A tree is a mathematical representation of relationships between objects. A general tree is built from nodes and edges. Each node represents an object, and each edge represents a relationship between two nodes. In the case of phylogenetic trees, we represent evolution using trees. In this case, each node represents a divergence event between two ancestral lineages, the leaves denote the set of present objects and the root represents the common ancestor.
However, sometimes more information is reflected in the branch lengths, such as time elapsed or the amount of dissimilarity. According to these di↵erences, biological phylogenetic trees may be classified into three categories:
Cladogram: gives no meaning to branch lengths; only the sequence and topology of the branching matters.
Phylogram: Branch lengths are directly related to the amount of genetic change. The longer the branch of a tree, the greater the amount of phylogenetic change that has taken place. The leaves in this tree may not necessarily end on the same vertical line, due to different rates of mutation.
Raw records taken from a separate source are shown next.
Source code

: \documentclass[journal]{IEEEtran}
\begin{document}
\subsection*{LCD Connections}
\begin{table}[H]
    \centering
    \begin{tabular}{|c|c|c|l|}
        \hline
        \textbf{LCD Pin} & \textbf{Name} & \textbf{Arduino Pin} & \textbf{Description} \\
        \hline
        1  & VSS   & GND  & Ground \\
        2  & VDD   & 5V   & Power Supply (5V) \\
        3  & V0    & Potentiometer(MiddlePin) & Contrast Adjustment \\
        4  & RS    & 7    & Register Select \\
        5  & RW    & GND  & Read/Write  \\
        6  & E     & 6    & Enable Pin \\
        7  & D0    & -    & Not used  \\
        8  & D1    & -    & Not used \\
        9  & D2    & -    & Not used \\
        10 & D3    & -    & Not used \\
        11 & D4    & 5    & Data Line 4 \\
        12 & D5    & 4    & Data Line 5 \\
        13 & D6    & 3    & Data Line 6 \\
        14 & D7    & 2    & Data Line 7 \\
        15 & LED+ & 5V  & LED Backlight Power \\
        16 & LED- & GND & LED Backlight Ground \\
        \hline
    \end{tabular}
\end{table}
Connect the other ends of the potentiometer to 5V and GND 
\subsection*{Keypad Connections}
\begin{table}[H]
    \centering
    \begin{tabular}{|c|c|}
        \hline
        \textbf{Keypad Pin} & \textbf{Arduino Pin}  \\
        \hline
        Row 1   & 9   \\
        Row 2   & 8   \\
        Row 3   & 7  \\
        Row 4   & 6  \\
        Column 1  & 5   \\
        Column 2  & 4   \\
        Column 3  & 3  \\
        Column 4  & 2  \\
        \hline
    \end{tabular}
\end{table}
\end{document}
Chronogram (ultrametric tree): Branch lengths are directly related to time. The longer the branches of a tree, the greater the amount of time that has passed. The leaves in this tree necessarily end on the same vertical line (i.e. they are the same distance from the root), since they are all in the present unless extinct species were included in the tree. Although there is a correlation between branch lengths and genetic distance on a chronogram, they are not necessarily exactly proportional because evolution rates / mutation rates are not constant. Some species evolve and mutate faster than others, and some historical time periods foster faster rates of evolution than others.
A trait is any characteristic that an object or species possesses. In humans, an example of a trait may be bipedalism (the ability to walk upright) or the opposable thumb. Another human trait may be a specific DNA sequence that humans possess. The first examples of physical traits are called morphological traits, while the latter DNA traits are called sequence traits. Each has its advantages and disadvantages to study. All methods for tree-reconstruction rely on studying the occurrence of di↵erent traits in the given objects. In traditional phylogenetics the morphological data of different species were used for this purpose. In modern methods, genetic sequence data is used instead. Each has its advantages and disadvantages.
Morphological Traits: Arise from empirical evaluation of physical traits. This can be advantageous be- cause physical characteristics are very easy to quantify and understand for everyone, scientists and children alike. The disadvantages to this approach are that we can only evaluate a small set of traits, such as hair, nails, hoofs, teeth, etc. Further, these traits only allow us to build species. Finally, it is much easier to be ”tricked” by convergent evolution. Species that diverged millions of years ago may converge again on the few traits that are observable to scientists, giving a false representation of how closely related the species are.
Sequence Traits: Are discovered by studying the genomes of different species. This approach can be advantageous because it creates much more data and allows scientists to create gene trees in addition to species trees. The primary difficulty with this approach is that DNA is only built from 4 bases, so back mutations are frequent. In this approach, scientists must reconcile the signals of a large number of ill-behaved traits as opposed to that of a small number of well-behaved traits in the traditional approach. The rest of the chapter will focus principally on tree building from gene sequences.
Since this approach deals with comparing between pairs of genes, it is useful to understand the concept of homology: A pair of genes are called paralogues if they diverged from a duplication event, and orthologues if they diverged from a speciation event.
Q: Would it be possible to use extinct species’ DNA sequences?
A: Current technologies only allow for usage of extant sequences. However, there have been a few successes in using extinct species’ DNA. DNA from frozen mammoths have been collected and are being sequences but due to DNA breaking down over time and contamination from the environment, it is very hard to extract correct sequences.
Once we have found genetic data for a set of species, we are interested in learning how those species relate to one another. Since we can, for the most part, only obtain DNA from living creatures, we must infer the existence of ancestors of each species, and ultimately infer the existence of a common ancestor. This is a challenging problem, because very limited data is available. The following sections will explore the modern methods for inferring ancestry from sequence data. They can be classified into two approaches, distance based methods and character based methods.
Distance based approaches take two steps to solve the problem, i.e. to quantify the amount of mutation that separates each pair of sequences (which may or may not be proportional to the time since they have been separated) and to fit the most likely tree according to the pair-wise distance matrix. The second step is usually a direct algorithm, based on some assumtions, but may be more complex.
Charecter based approaches instead try to find the tree that best explains the observed sequences. As opposed to direct reconstruction, these methods rely on tree proposal and scoring techniques to perform a heuristic search over the space of trees.
Did You Know?
Occam’s Razor, as discussed in previous chapters, does not always provide the most accurate hypothesis. In many cases during tree reconstruction, the simplest explanation is not the most probable. For example, a set of possible ancestries may be possible, given some observed data. In this case, the simplest ancestry may not be correct if a trait arose independently in two seperate lineages. This issue will be considered in a later section.